- **EXTRACTED DATA**:
-- Opening Marker --
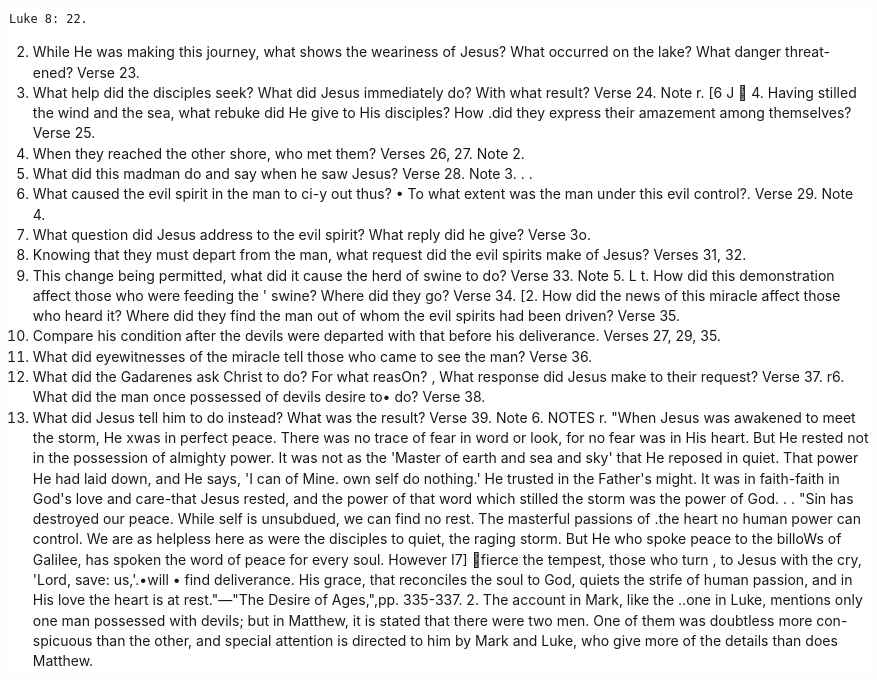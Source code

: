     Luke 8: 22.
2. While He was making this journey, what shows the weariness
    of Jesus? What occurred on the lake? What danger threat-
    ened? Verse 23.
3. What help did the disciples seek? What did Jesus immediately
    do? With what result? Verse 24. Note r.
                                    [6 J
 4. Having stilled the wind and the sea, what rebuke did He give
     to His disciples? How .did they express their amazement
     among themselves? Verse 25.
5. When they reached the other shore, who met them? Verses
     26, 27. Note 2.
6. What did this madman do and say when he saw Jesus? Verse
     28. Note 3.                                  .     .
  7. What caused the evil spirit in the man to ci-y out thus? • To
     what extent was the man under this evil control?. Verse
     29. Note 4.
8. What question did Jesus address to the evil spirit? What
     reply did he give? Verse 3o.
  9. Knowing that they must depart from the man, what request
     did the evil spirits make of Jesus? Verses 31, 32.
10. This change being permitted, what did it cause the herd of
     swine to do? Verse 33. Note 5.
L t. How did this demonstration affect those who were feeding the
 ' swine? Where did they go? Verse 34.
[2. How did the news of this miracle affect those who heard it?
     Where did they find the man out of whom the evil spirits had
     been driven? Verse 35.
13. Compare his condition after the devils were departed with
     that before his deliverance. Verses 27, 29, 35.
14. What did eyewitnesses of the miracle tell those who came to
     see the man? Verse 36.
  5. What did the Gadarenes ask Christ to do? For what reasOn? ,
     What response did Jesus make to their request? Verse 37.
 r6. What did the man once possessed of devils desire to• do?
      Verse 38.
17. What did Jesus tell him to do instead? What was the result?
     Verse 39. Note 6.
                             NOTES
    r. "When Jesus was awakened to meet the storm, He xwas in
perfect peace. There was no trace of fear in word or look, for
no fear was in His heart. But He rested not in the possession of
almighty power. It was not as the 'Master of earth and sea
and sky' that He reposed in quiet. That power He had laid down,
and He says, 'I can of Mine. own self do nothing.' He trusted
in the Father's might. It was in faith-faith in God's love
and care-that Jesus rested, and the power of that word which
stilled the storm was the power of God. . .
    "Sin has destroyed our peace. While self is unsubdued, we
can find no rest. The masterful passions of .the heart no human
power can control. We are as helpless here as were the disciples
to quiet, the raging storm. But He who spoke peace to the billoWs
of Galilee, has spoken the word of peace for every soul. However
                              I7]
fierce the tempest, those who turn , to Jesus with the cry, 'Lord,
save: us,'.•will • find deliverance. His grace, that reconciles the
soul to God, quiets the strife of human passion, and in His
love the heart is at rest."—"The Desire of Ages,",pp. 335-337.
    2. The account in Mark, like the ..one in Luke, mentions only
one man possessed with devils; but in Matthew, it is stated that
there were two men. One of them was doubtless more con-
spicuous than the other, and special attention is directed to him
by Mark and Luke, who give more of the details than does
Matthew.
-- Closing Marker --
-- Opening Marker --
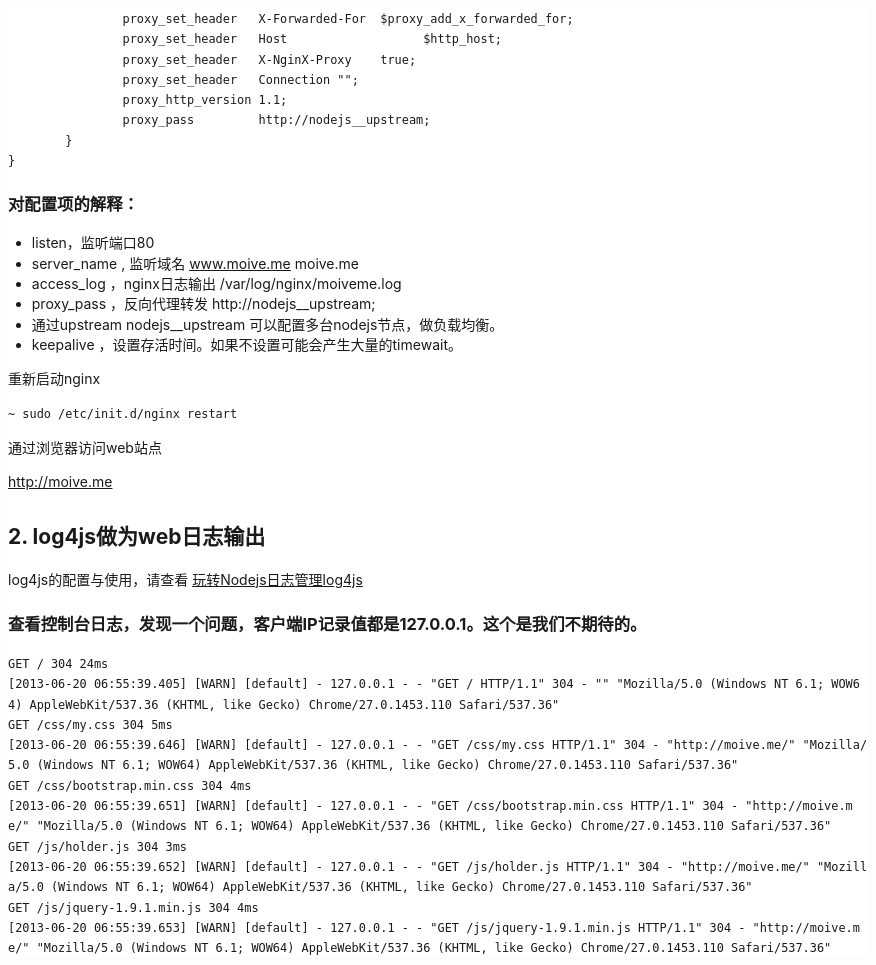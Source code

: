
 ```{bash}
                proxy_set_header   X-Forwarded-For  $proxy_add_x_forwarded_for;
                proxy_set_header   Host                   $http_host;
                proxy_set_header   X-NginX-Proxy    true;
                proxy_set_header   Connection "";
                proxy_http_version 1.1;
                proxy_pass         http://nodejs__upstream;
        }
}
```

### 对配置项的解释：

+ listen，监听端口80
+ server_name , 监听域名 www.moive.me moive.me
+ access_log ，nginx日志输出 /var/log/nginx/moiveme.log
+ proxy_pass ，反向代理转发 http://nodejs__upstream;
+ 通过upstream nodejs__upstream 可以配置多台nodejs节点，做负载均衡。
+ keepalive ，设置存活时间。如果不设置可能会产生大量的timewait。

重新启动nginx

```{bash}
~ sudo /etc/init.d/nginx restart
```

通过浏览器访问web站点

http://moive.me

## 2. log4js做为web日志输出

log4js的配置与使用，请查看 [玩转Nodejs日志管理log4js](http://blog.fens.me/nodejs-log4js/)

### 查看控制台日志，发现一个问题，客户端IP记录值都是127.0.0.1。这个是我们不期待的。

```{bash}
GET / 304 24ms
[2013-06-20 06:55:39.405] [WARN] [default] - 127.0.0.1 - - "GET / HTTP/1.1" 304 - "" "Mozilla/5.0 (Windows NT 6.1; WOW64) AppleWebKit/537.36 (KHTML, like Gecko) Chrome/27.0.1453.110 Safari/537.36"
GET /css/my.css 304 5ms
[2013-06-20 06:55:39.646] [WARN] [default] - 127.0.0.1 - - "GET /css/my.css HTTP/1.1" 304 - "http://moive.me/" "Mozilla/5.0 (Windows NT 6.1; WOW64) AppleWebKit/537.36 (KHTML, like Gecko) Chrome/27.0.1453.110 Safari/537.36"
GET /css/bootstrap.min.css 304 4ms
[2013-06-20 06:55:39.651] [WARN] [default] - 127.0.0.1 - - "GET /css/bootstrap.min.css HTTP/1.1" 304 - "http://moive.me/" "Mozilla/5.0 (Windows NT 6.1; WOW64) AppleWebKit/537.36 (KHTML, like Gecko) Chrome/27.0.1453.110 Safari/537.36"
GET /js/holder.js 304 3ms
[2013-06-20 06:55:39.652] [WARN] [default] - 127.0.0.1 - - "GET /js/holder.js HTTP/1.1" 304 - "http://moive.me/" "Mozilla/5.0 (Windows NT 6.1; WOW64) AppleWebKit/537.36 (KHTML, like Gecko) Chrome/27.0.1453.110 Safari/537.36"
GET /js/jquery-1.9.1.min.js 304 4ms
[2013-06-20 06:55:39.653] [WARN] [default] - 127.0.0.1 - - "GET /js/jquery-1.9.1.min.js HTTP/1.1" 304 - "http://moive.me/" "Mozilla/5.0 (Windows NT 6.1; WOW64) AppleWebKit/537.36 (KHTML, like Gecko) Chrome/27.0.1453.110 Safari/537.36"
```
-- Closing Marker --
- **PROMPT**: Look above for the line holding "of Jesus? What", then set down exactly that line and every line after it up to and including the line holding "What response did", with nothing else.

- **ANSWER SPACE**:
    of Jesus? What occurred on the lake? What danger threat-
    ened? Verse 23.
3. What help did the disciples seek? What did Jesus immediately
    do? With what result? Verse 24. Note r.
                                    [6 J
 4. Having stilled the wind and the sea, what rebuke did He give
     to His disciples? How .did they express their amazement
     among themselves? Verse 25.
5. When they reached the other shore, who met them? Verses
     26, 27. Note 2.
6. What did this madman do and say when he saw Jesus? Verse
     28. Note 3.                                  .     .
  7. What caused the evil spirit in the man to ci-y out thus? • To
     what extent was the man under this evil control?. Verse
     29. Note 4.
8. What question did Jesus address to the evil spirit? What
     reply did he give? Verse 3o.
  9. Knowing that they must depart from the man, what request
     did the evil spirits make of Jesus? Verses 31, 32.
10. This change being permitted, what did it cause the herd of
     swine to do? Verse 33. Note 5.
L t. How did this demonstration affect those who were feeding the
 ' swine? Where did they go? Verse 34.
[2. How did the news of this miracle affect those who heard it?
     Where did they find the man out of whom the evil spirits had
     been driven? Verse 35.
13. Compare his condition after the devils were departed with
     that before his deliverance. Verses 27, 29, 35.
14. What did eyewitnesses of the miracle tell those who came to
     see the man? Verse 36.
  5. What did the Gadarenes ask Christ to do? For what reasOn? ,
     What response did Jesus make to their request? Verse 37.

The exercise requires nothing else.